YOUR INSTRUCTIONS:
Transcribe the lines from the start of the data below through the line with "Task grooming process: Groom", word for word and nothing more.

START MATERIAL FOR THE TASK

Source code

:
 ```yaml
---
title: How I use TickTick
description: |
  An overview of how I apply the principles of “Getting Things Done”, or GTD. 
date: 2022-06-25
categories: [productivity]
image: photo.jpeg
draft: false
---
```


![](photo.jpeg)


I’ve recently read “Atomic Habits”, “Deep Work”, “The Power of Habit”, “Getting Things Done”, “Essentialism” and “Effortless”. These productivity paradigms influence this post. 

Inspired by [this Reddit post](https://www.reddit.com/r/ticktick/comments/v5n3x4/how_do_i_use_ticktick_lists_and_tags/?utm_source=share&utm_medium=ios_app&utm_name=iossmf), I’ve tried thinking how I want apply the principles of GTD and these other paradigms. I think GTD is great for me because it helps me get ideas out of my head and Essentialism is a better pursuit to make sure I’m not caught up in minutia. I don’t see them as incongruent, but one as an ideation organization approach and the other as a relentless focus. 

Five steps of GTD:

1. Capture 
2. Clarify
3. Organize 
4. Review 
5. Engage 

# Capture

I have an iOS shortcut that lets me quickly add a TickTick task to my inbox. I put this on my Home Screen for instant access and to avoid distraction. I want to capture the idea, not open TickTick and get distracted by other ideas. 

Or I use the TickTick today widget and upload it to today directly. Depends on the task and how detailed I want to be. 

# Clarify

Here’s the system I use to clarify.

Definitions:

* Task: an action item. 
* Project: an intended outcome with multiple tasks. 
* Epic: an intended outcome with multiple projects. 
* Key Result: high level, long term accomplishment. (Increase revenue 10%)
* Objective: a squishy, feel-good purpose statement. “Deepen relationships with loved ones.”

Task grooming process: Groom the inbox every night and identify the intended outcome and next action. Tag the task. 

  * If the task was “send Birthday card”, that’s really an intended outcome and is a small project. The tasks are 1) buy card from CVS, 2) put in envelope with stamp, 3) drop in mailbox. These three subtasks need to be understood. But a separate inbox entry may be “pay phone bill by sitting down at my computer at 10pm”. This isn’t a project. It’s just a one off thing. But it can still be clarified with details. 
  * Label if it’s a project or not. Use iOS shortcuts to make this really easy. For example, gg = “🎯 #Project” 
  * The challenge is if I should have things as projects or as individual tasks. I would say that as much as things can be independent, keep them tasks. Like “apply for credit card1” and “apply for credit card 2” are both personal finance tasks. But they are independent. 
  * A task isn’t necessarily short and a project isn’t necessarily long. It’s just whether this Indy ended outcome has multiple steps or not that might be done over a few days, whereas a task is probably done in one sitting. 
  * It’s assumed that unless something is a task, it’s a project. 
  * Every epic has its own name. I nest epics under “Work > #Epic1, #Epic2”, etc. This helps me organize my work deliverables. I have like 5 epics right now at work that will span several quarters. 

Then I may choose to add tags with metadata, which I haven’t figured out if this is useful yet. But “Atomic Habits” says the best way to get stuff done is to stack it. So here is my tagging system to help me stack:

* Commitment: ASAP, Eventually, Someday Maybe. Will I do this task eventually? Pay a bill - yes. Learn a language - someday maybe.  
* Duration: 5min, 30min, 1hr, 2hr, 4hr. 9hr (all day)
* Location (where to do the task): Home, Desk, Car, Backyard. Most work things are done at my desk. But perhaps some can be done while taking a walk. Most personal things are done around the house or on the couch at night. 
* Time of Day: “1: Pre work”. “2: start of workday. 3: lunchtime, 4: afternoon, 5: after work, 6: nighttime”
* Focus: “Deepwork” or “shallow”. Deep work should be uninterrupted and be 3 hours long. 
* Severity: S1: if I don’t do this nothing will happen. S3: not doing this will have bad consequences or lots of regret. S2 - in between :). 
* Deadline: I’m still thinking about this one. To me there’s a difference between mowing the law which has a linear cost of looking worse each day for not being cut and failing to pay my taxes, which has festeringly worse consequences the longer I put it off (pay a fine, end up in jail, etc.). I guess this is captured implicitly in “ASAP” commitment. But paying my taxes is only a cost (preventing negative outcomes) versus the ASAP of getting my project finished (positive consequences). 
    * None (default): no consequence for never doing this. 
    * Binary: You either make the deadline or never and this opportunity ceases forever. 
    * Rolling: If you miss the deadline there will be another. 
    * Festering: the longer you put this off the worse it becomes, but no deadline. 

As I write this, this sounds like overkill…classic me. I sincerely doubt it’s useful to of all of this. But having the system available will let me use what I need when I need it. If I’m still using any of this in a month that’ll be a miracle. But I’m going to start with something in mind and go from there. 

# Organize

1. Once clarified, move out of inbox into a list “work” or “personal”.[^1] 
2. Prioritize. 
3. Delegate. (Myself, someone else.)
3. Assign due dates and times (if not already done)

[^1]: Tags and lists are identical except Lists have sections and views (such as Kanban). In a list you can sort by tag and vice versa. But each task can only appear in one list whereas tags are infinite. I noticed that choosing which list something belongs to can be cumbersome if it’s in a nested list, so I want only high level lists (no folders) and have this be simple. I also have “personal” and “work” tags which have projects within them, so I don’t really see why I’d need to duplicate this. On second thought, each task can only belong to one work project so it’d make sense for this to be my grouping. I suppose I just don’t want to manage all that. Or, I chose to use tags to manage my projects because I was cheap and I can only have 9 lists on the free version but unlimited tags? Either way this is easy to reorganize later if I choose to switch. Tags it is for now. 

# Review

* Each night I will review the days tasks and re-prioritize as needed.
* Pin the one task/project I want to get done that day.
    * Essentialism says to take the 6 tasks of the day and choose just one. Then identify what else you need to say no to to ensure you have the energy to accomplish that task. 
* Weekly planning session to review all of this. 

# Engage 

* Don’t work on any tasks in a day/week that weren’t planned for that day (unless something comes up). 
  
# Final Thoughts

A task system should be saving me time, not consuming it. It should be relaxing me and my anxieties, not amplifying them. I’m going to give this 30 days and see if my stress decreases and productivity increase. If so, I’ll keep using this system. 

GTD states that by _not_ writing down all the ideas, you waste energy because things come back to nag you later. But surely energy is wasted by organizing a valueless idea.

END MATERIAL FOR THE TASK

SOLUTION:
Source code

:
 ```yaml
---
title: How I use TickTick
description: |
  An overview of how I apply the principles of “Getting Things Done”, or GTD. 
date: 2022-06-25
categories: [productivity]
image: photo.jpeg
draft: false
---
```


![](photo.jpeg)


I’ve recently read “Atomic Habits”, “Deep Work”, “The Power of Habit”, “Getting Things Done”, “Essentialism” and “Effortless”. These productivity paradigms influence this post. 

Inspired by [this Reddit post](https://www.reddit.com/r/ticktick/comments/v5n3x4/how_do_i_use_ticktick_lists_and_tags/?utm_source=share&utm_medium=ios_app&utm_name=iossmf), I’ve tried thinking how I want apply the principles of GTD and these other paradigms. I think GTD is great for me because it helps me get ideas out of my head and Essentialism is a better pursuit to make sure I’m not caught up in minutia. I don’t see them as incongruent, but one as an ideation organization approach and the other as a relentless focus. 

Five steps of GTD:

1. Capture 
2. Clarify
3. Organize 
4. Review 
5. Engage 

# Capture

I have an iOS shortcut that lets me quickly add a TickTick task to my inbox. I put this on my Home Screen for instant access and to avoid distraction. I want to capture the idea, not open TickTick and get distracted by other ideas. 

Or I use the TickTick today widget and upload it to today directly. Depends on the task and how detailed I want to be. 

# Clarify

Here’s the system I use to clarify.

Definitions:

* Task: an action item. 
* Project: an intended outcome with multiple tasks. 
* Epic: an intended outcome with multiple projects. 
* Key Result: high level, long term accomplishment. (Increase revenue 10%)
* Objective: a squishy, feel-good purpose statement. “Deepen relationships with loved ones.”

Task grooming process: Groom the inbox every night and identify the intended outcome and next action. Tag the task. 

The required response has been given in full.